EXERCISE INSTRUCTIONS >>
If a line in the records below contains the word "continue", copy it.

Records from a collection
::::

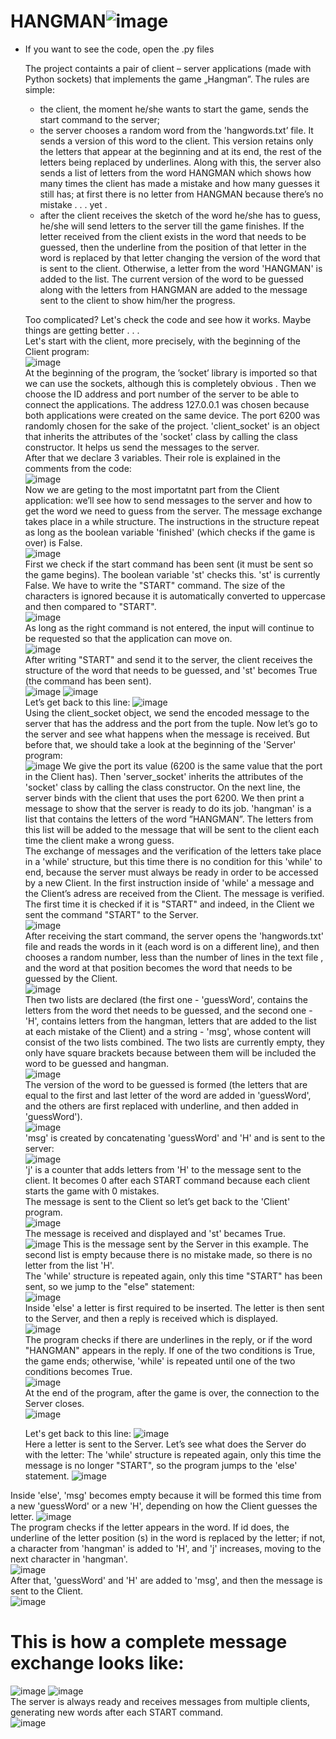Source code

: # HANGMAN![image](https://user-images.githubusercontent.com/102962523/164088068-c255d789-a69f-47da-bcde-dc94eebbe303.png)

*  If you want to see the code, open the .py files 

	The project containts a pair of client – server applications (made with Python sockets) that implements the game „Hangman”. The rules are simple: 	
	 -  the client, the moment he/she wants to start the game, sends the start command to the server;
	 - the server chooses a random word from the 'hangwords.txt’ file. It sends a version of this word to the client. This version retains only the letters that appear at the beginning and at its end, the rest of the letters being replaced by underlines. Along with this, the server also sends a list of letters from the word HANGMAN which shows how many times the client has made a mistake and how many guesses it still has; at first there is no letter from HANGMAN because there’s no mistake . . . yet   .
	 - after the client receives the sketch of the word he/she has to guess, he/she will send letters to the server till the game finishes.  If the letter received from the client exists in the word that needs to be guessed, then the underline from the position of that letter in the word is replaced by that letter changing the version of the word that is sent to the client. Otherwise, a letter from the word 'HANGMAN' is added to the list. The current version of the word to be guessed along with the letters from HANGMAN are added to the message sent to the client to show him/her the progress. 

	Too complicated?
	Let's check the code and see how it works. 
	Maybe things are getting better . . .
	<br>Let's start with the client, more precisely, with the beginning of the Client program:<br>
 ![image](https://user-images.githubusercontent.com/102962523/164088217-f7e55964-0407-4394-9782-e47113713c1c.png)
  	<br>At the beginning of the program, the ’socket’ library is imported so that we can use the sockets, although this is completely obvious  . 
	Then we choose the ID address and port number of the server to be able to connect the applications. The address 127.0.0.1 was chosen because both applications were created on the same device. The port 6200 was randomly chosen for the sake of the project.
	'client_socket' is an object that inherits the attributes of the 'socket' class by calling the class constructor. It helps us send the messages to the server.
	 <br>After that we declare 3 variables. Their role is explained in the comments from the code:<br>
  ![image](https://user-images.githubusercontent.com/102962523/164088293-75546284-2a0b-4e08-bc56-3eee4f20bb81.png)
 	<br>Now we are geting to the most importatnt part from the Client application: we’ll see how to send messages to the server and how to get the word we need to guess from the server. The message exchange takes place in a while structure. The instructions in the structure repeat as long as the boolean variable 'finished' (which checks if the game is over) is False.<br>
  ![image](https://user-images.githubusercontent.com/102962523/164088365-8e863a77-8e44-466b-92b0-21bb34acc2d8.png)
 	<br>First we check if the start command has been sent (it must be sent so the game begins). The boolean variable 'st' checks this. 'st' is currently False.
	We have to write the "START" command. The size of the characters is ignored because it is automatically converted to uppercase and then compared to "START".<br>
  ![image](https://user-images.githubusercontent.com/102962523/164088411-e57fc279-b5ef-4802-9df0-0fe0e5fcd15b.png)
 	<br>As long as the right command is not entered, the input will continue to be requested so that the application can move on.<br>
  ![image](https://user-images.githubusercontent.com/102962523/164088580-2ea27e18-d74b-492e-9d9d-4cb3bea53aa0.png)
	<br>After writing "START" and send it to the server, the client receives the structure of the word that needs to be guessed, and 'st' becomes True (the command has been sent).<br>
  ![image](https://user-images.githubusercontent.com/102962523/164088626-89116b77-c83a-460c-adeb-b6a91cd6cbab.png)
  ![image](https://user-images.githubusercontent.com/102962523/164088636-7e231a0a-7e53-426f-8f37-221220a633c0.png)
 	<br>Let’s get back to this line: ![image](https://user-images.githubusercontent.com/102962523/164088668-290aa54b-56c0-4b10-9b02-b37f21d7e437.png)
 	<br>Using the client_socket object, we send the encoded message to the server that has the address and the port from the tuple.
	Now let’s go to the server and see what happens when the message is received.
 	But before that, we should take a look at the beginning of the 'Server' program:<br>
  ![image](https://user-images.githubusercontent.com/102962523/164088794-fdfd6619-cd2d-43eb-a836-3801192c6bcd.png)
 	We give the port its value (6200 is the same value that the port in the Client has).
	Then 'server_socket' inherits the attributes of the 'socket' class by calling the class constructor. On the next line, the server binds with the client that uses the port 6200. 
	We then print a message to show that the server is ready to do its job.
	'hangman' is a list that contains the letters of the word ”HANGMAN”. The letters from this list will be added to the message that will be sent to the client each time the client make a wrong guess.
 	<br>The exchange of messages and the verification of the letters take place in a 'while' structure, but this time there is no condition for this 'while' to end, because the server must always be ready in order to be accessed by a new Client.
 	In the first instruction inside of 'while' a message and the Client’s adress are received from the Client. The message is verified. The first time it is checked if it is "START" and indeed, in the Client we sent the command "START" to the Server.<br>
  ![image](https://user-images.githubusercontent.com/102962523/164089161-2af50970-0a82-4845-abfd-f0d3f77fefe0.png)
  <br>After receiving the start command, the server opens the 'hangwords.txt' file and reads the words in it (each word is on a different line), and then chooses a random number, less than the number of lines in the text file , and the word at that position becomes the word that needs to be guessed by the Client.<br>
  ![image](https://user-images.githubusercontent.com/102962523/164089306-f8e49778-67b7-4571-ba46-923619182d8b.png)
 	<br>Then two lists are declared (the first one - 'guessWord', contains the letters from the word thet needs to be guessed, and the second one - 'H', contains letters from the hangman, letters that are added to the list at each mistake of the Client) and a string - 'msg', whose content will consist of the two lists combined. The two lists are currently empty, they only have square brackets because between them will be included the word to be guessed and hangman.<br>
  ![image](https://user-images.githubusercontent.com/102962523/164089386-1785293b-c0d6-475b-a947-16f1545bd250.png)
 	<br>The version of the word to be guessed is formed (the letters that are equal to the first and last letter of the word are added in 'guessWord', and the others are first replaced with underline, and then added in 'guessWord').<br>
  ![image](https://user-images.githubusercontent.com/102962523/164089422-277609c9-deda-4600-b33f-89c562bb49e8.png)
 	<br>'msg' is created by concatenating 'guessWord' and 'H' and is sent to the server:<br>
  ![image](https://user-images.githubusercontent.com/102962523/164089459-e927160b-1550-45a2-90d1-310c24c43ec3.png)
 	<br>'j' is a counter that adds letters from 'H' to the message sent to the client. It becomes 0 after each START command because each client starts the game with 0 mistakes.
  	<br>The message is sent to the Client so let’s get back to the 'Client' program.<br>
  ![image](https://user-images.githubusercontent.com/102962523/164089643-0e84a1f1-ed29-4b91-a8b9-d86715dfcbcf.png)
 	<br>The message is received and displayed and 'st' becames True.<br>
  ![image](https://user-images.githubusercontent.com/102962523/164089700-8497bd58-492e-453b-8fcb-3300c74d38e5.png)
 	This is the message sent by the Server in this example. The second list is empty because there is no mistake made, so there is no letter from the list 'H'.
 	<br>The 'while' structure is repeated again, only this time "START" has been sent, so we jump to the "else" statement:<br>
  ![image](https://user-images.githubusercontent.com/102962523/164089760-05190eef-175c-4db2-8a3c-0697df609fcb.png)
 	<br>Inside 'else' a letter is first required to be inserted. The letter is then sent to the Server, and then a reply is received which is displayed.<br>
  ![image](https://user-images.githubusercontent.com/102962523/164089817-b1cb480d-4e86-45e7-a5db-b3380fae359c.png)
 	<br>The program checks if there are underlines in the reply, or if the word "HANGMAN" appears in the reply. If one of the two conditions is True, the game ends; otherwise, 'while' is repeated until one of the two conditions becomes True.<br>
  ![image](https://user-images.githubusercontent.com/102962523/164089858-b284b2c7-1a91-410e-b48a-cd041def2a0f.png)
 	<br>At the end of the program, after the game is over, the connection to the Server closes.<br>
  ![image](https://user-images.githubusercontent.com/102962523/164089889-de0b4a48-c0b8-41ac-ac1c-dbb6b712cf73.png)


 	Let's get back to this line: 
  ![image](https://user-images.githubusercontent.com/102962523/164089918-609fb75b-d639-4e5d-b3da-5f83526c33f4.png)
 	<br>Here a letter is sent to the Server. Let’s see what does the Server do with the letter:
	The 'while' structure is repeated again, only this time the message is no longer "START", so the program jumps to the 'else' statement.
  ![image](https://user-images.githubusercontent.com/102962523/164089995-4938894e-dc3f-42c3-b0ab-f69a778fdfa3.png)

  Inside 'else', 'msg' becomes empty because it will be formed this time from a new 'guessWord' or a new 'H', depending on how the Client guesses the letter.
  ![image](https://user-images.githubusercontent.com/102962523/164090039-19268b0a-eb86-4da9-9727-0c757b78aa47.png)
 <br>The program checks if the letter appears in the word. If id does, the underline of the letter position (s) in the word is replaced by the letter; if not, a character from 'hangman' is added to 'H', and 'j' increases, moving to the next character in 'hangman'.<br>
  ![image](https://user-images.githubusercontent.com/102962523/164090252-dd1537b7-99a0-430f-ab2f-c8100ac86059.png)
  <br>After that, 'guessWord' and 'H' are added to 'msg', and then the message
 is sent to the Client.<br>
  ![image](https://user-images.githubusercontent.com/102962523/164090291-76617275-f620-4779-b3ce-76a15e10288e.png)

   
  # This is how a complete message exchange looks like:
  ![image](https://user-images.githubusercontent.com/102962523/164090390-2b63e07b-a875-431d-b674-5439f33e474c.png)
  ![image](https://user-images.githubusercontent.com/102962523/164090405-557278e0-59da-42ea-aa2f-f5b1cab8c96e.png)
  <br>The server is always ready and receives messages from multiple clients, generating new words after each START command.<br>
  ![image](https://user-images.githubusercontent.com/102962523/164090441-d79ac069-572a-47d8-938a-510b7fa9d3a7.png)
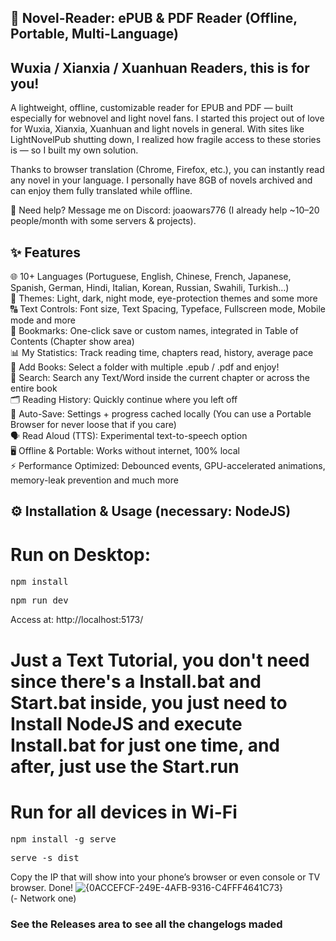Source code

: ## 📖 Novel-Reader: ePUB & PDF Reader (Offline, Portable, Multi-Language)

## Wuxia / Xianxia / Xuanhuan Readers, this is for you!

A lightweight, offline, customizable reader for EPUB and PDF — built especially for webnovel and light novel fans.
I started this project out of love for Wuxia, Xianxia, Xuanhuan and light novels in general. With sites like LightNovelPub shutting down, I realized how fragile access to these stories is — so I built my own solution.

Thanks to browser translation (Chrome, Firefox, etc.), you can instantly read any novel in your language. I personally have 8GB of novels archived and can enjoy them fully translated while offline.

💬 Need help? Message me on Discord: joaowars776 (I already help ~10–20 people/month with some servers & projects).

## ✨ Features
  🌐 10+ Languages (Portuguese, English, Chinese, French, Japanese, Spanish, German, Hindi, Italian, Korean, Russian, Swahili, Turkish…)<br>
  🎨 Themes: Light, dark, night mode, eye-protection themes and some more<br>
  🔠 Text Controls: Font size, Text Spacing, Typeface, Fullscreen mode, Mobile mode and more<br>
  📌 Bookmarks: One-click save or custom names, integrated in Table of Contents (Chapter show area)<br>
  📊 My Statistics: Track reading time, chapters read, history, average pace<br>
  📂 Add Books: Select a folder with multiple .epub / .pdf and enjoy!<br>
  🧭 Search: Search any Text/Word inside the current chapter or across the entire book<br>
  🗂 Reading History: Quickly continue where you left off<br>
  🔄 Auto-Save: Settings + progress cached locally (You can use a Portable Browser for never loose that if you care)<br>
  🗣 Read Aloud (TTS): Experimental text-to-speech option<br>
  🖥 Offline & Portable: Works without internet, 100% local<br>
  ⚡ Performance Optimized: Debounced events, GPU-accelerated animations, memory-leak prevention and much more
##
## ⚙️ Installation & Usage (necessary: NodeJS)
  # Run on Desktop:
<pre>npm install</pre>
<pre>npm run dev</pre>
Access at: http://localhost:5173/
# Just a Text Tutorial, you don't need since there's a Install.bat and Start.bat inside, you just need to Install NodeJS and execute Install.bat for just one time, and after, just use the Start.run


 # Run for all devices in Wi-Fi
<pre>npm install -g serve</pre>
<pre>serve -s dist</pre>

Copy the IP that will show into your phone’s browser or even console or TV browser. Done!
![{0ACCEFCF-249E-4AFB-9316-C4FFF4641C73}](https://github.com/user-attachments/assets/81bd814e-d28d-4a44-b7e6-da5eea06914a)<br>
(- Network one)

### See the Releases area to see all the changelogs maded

::::

EXERCISE OUTPUT >>
 	<br>As long as the right command is not entered, the input will continue to be requested so that the application can move on.<br>
  🗂 Reading History: Quickly continue where you left off<br>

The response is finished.